We use the term query to refer to a MATCH
statement such as the one above.
Understanding the query result
There are really two graphs involved in a query: the large data graph and
the smaller query graph.
The query graph is the graph structure (vertices and edges) described in the
MATCH
statement without the constraints of the WHERE
clause.
When xGT finds a matching pattern in the large data graph---where
"matching" means that the graph structure is aligned and that the attributes
attached to the subgraph of the large data graph being matched satisfies
the constraints of the WHERE
clause---a row is added to a result table.
The result table will have columns that correspond to the values/names on
the RETURN
clause.
If the return clause field has an AS name
component, that will be the name
of the column in the result table.
Otherwise, xGT will select a unique name for the result table column.

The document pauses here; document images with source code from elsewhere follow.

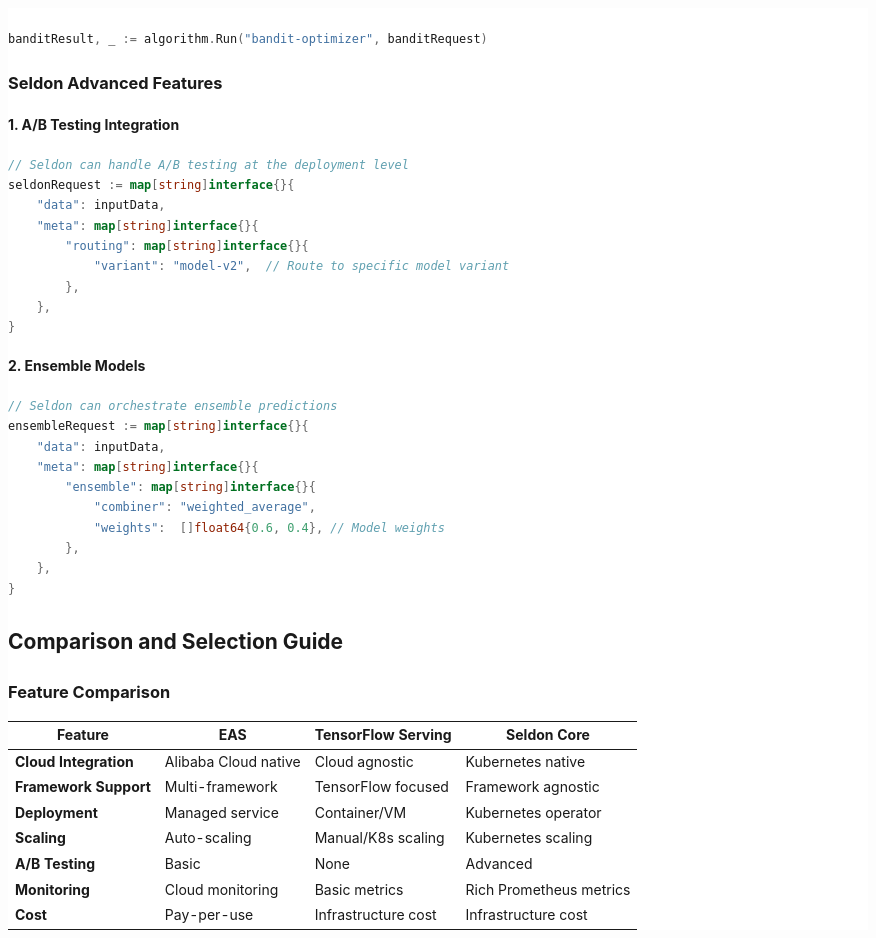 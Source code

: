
 ```go

banditResult, _ := algorithm.Run("bandit-optimizer", banditRequest)
```

### Seldon Advanced Features

#### 1. **A/B Testing Integration**
```go
// Seldon can handle A/B testing at the deployment level
seldonRequest := map[string]interface{}{
    "data": inputData,
    "meta": map[string]interface{}{
        "routing": map[string]interface{}{
            "variant": "model-v2",  // Route to specific model variant
        },
    },
}
```

#### 2. **Ensemble Models**
```go
// Seldon can orchestrate ensemble predictions
ensembleRequest := map[string]interface{}{
    "data": inputData,
    "meta": map[string]interface{}{
        "ensemble": map[string]interface{}{
            "combiner": "weighted_average",
            "weights":  []float64{0.6, 0.4}, // Model weights
        },
    },
}
```

## Comparison and Selection Guide

### Feature Comparison

| Feature | EAS | TensorFlow Serving | Seldon Core |
|---------|-----|-------------------|-------------|
| **Cloud Integration** | Alibaba Cloud native | Cloud agnostic | Kubernetes native |
| **Framework Support** | Multi-framework | TensorFlow focused | Framework agnostic |
| **Deployment** | Managed service | Container/VM | Kubernetes operator |
| **Scaling** | Auto-scaling | Manual/K8s scaling | Kubernetes scaling |
| **A/B Testing** | Basic | None | Advanced |
| **Monitoring** | Cloud monitoring | Basic metrics | Rich Prometheus metrics |
| **Cost** | Pay-per-use | Infrastructure cost | Infrastructure cost |
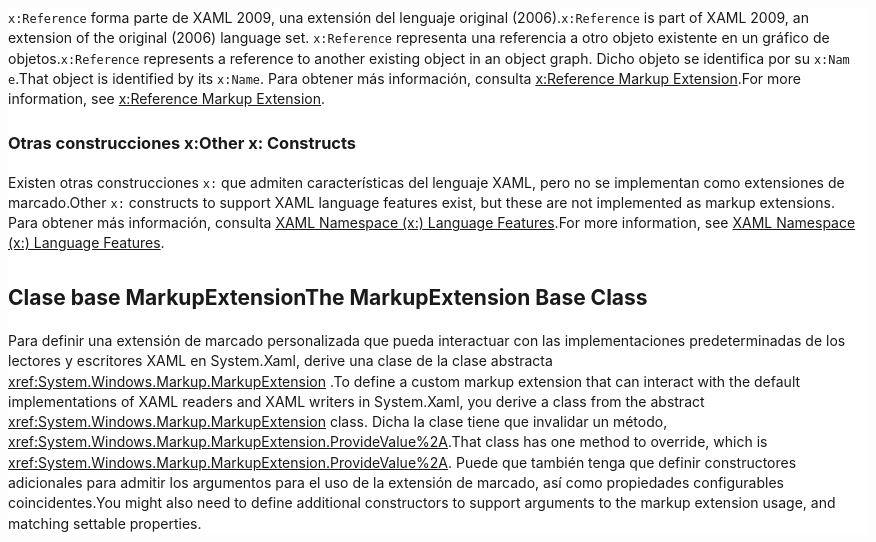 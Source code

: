 <span data-ttu-id="09274-137">`x:Reference` forma parte de XAML 2009, una extensión del lenguaje original (2006).</span><span class="sxs-lookup"><span data-stu-id="09274-137">`x:Reference` is part of XAML 2009, an extension of the original (2006) language set.</span></span> <span data-ttu-id="09274-138">`x:Reference` representa una referencia a otro objeto existente en un gráfico de objetos.</span><span class="sxs-lookup"><span data-stu-id="09274-138">`x:Reference` represents a reference to another existing object in an object graph.</span></span> <span data-ttu-id="09274-139">Dicho objeto se identifica por su `x:Name`.</span><span class="sxs-lookup"><span data-stu-id="09274-139">That object is identified by its `x:Name`.</span></span> <span data-ttu-id="09274-140">Para obtener más información, consulta [x:Reference Markup Extension](xreference-markup-extension.md).</span><span class="sxs-lookup"><span data-stu-id="09274-140">For more information, see [x:Reference Markup Extension](xreference-markup-extension.md).</span></span>

### <a name="other-x-constructs"></a><span data-ttu-id="09274-141">Otras construcciones x:</span><span class="sxs-lookup"><span data-stu-id="09274-141">Other x: Constructs</span></span>

<span data-ttu-id="09274-142">Existen otras construcciones `x:` que admiten características del lenguaje XAML, pero no se implementan como extensiones de marcado.</span><span class="sxs-lookup"><span data-stu-id="09274-142">Other `x:` constructs to support XAML language features exist, but these are not implemented as markup extensions.</span></span> <span data-ttu-id="09274-143">Para obtener más información, consulta [XAML Namespace (x:) Language Features](namespace-language-features.md).</span><span class="sxs-lookup"><span data-stu-id="09274-143">For more information, see [XAML Namespace (x:) Language Features](namespace-language-features.md).</span></span>

## <a name="the-markupextension-base-class"></a><span data-ttu-id="09274-144">Clase base MarkupExtension</span><span class="sxs-lookup"><span data-stu-id="09274-144">The MarkupExtension Base Class</span></span>

<span data-ttu-id="09274-145">Para definir una extensión de marcado personalizada que pueda interactuar con las implementaciones predeterminadas de los lectores y escritores XAML en System.Xaml, derive una clase de la clase abstracta <xref:System.Windows.Markup.MarkupExtension> .</span><span class="sxs-lookup"><span data-stu-id="09274-145">To define a custom markup extension that can interact with the default implementations of XAML readers and XAML writers in System.Xaml, you derive a class from the abstract <xref:System.Windows.Markup.MarkupExtension> class.</span></span> <span data-ttu-id="09274-146">Dicha la clase tiene que invalidar un método, <xref:System.Windows.Markup.MarkupExtension.ProvideValue%2A>.</span><span class="sxs-lookup"><span data-stu-id="09274-146">That class has one method to override, which is <xref:System.Windows.Markup.MarkupExtension.ProvideValue%2A>.</span></span> <span data-ttu-id="09274-147">Puede que también tenga que definir constructores adicionales para admitir los argumentos para el uso de la extensión de marcado, así como propiedades configurables coincidentes.</span><span class="sxs-lookup"><span data-stu-id="09274-147">You might also need to define additional constructors to support arguments to the markup extension usage, and matching settable properties.</span></span>

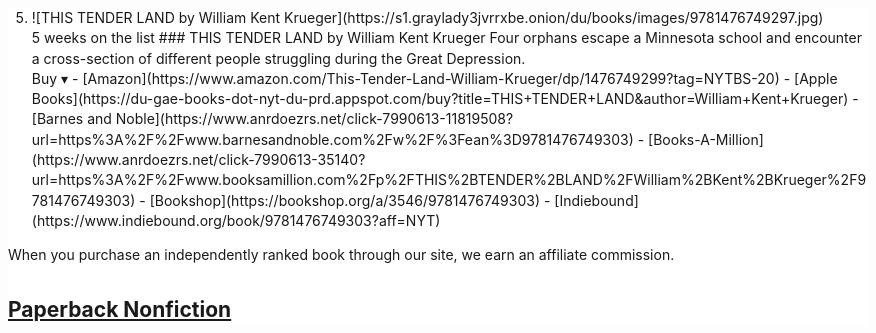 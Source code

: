 5.  <span id="QmVzdFNlbGxlckJvb2s6MTQ3Njc0OTMwMi05NzgxNDc2NzQ5MzAz8"><span class="css-g5yn3w"></span></span>
    <div class="css-9fprjv">
    ![THIS TENDER LAND by William Kent
    Krueger](https://s1.graylady3jvrrxbe.onion/du/books/images/9781476749297.jpg)
    </div>
    <div class="css-1le66x">
    5 weeks on the list
    ### THIS TENDER LAND
    by William Kent Krueger
    Four orphans escape a Minnesota school and encounter a cross-section
    of different people struggling during the Great Depression.
    </div>
    <div class="css-1j7meuk">
    <div class="css-rp3ceh">
    <div class="css-79elbk">
    Buy<span data-aria-hidden="true">
        ▾</span>
      - [Amazon](https://www.amazon.com/This-Tender-Land-William-Krueger/dp/1476749299?tag=NYTBS-20)
      - [Apple
        Books](https://du-gae-books-dot-nyt-du-prd.appspot.com/buy?title=THIS+TENDER+LAND&author=William+Kent+Krueger)
      - [Barnes and
        Noble](https://www.anrdoezrs.net/click-7990613-11819508?url=https%3A%2F%2Fwww.barnesandnoble.com%2Fw%2F%3Fean%3D9781476749303)
      - [Books-A-Million](https://www.anrdoezrs.net/click-7990613-35140?url=https%3A%2F%2Fwww.booksamillion.com%2Fp%2FTHIS%2BTENDER%2BLAND%2FWilliam%2BKent%2BKrueger%2F9781476749303)
      - [Bookshop](https://bookshop.org/a/3546/9781476749303)
      - [Indiebound](https://www.indiebound.org/book/9781476749303?aff=NYT)
    </div>
    </div>
    <div>
    </div>
    </div>

<div class="css-wgkjpd">

When you purchase an independently ranked book through our site, we earn
an affiliate
commission.

</div>

</div>

</div>

<div class="css-v2kl5d">

<div class="section css-1efiz68 e8j42380" data-aria-labelledby="paperback-nonfiction">

## [Paperback Nonfiction](/books/best-sellers/paperback-nonfiction/)
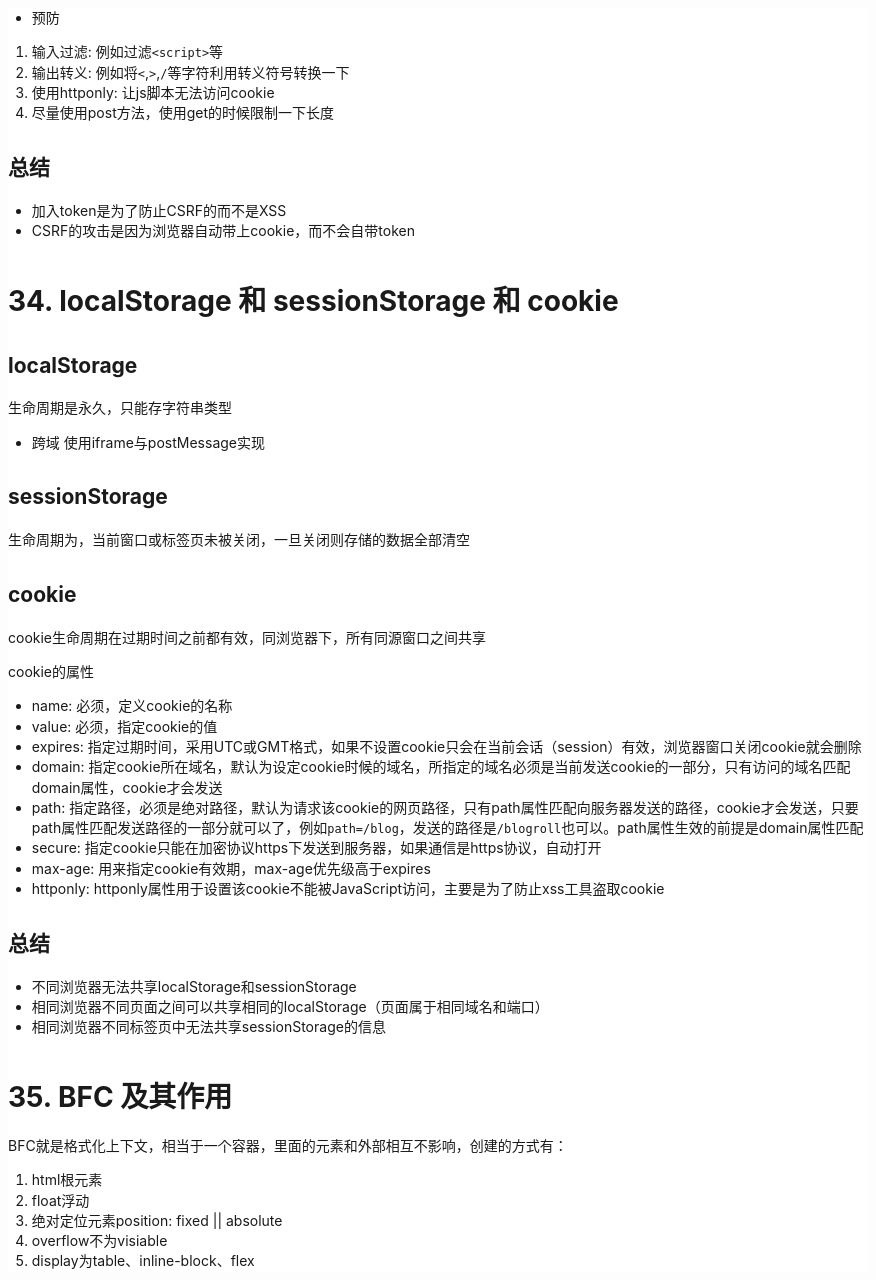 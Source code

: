 - 预防
1. 输入过滤: 例如过滤`<script>`等
2. 输出转义: 例如将`<`,`>`,`/`等字符利用转义符号转换一下
3. 使用httponly: 让js脚本无法访问cookie
4. 尽量使用post方法，使用get的时候限制一下长度

## 总结
- 加入token是为了防止CSRF的而不是XSS
- CSRF的攻击是因为浏览器自动带上cookie，而不会自带token

# 34. localStorage 和 sessionStorage 和 cookie
## localStorage
生命周期是永久，只能存字符串类型
- 跨域
使用iframe与postMessage实现

## sessionStorage
生命周期为，当前窗口或标签页未被关闭，一旦关闭则存储的数据全部清空

## cookie
cookie生命周期在过期时间之前都有效，同浏览器下，所有同源窗口之间共享

cookie的属性
- name: 必须，定义cookie的名称
- value: 必须，指定cookie的值
- expires: 指定过期时间，采用UTC或GMT格式，如果不设置cookie只会在当前会话（session）有效，浏览器窗口关闭cookie就会删除
- domain: 指定cookie所在域名，默认为设定cookie时候的域名，所指定的域名必须是当前发送cookie的一部分，只有访问的域名匹配domain属性，cookie才会发送
- path: 指定路径，必须是绝对路径，默认为请求该cookie的网页路径，只有path属性匹配向服务器发送的路径，cookie才会发送，只要path属性匹配发送路径的一部分就可以了，例如`path=/blog`，发送的路径是`/blogroll`也可以。path属性生效的前提是domain属性匹配
- secure: 指定cookie只能在加密协议https下发送到服务器，如果通信是https协议，自动打开
- max-age: 用来指定cookie有效期，max-age优先级高于expires
- httponly: httponly属性用于设置该cookie不能被JavaScript访问，主要是为了防止xss工具盗取cookie


## 总结
- 不同浏览器无法共享localStorage和sessionStorage
- 相同浏览器不同页面之间可以共享相同的localStorage（页面属于相同域名和端口）
- 相同浏览器不同标签页中无法共享sessionStorage的信息

# 35. BFC 及其作用
BFC就是格式化上下文，相当于一个容器，里面的元素和外部相互不影响，创建的方式有：
1. html根元素
2. float浮动
3. 绝对定位元素position: fixed || absolute
4. overflow不为visiable
5. display为table、inline-block、flex
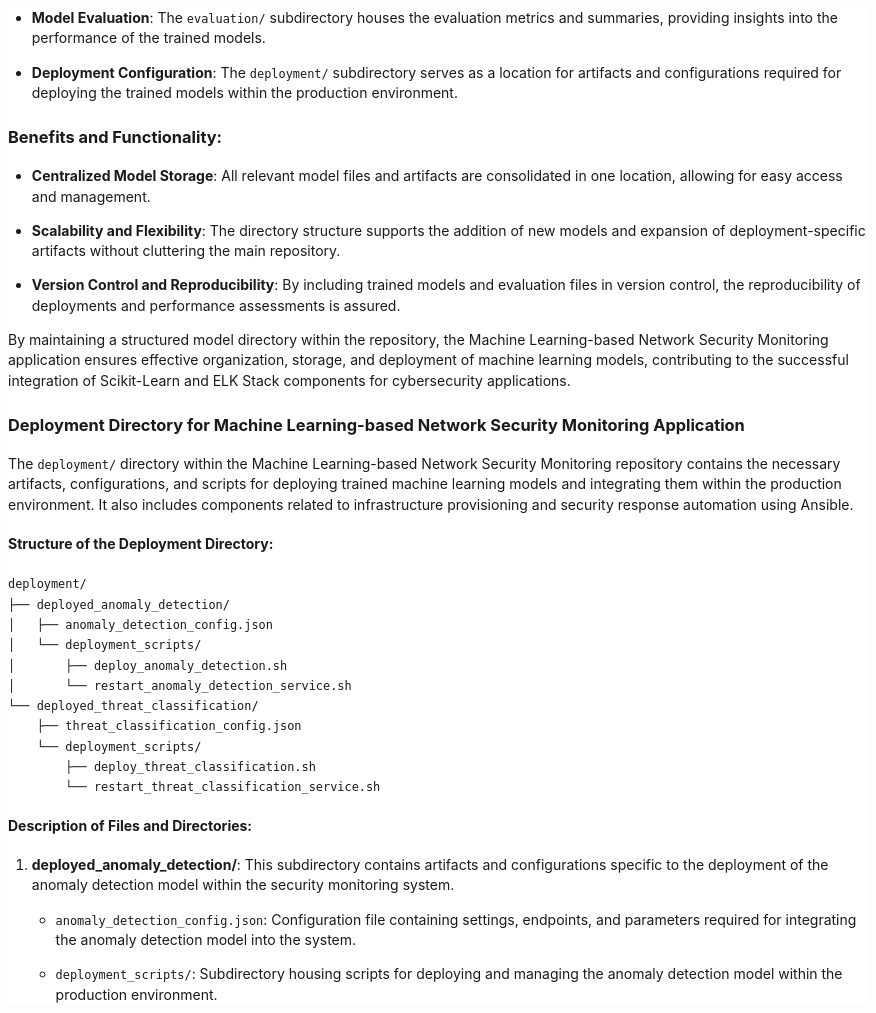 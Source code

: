 - **Model Evaluation**: The `evaluation/` subdirectory houses the evaluation metrics and summaries, providing insights into the performance of the trained models.

- **Deployment Configuration**: The `deployment/` subdirectory serves as a location for artifacts and configurations required for deploying the trained models within the production environment.

### Benefits and Functionality:

- **Centralized Model Storage**: All relevant model files and artifacts are consolidated in one location, allowing for easy access and management.

- **Scalability and Flexibility**: The directory structure supports the addition of new models and expansion of deployment-specific artifacts without cluttering the main repository.

- **Version Control and Reproducibility**: By including trained models and evaluation files in version control, the reproducibility of deployments and performance assessments is assured.

By maintaining a structured model directory within the repository, the Machine Learning-based Network Security Monitoring application ensures effective organization, storage, and deployment of machine learning models, contributing to the successful integration of Scikit-Learn and ELK Stack components for cybersecurity applications.

### Deployment Directory for Machine Learning-based Network Security Monitoring Application

The `deployment/` directory within the Machine Learning-based Network Security Monitoring repository contains the necessary artifacts, configurations, and scripts for deploying trained machine learning models and integrating them within the production environment. It also includes components related to infrastructure provisioning and security response automation using Ansible.

#### Structure of the Deployment Directory:

```plaintext
deployment/
├── deployed_anomaly_detection/
│   ├── anomaly_detection_config.json
│   └── deployment_scripts/
│       ├── deploy_anomaly_detection.sh
│       └── restart_anomaly_detection_service.sh
└── deployed_threat_classification/
    ├── threat_classification_config.json
    └── deployment_scripts/
        ├── deploy_threat_classification.sh
        └── restart_threat_classification_service.sh
```

#### Description of Files and Directories:

1. **deployed_anomaly_detection/**: This subdirectory contains artifacts and configurations specific to the deployment of the anomaly detection model within the security monitoring system.

   - `anomaly_detection_config.json`: Configuration file containing settings, endpoints, and parameters required for integrating the anomaly detection model into the system.

   - `deployment_scripts/`: Subdirectory housing scripts for deploying and managing the anomaly detection model within the production environment.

The data type of each column is determined from the data type of the return
value.
Note that we should first drop the result table in case it already exists.
DROP TABLE Result;
MATCH (emp:Employee)-[edge1:ReportsTo]->(boss:Employee)-[edge2:ReportsTo]->(emp)
WHERE edge1.EndDate <= edge2.StartDate
RETURN emp.PersonID AS Employee1ID, boss.PersonID AS Employee2ID,
edge1.StartDate AS Start1, edge1.EndDate AS End1,
edge2.StartDate AS Start2, edge2.EndData AS End2
INTO TABLE Result;
Exploring the query result
Once a query finishes, xGT will contain a table that is populated with data that you described in the query.
Concluding remarks
You have now been given a mental model of working with graphs and graph data
and how some snippets of TQL relate to the mental model.
To begin working with real data inside xGT, it is essential to use python
scripting and Trovares' xgt
Python library.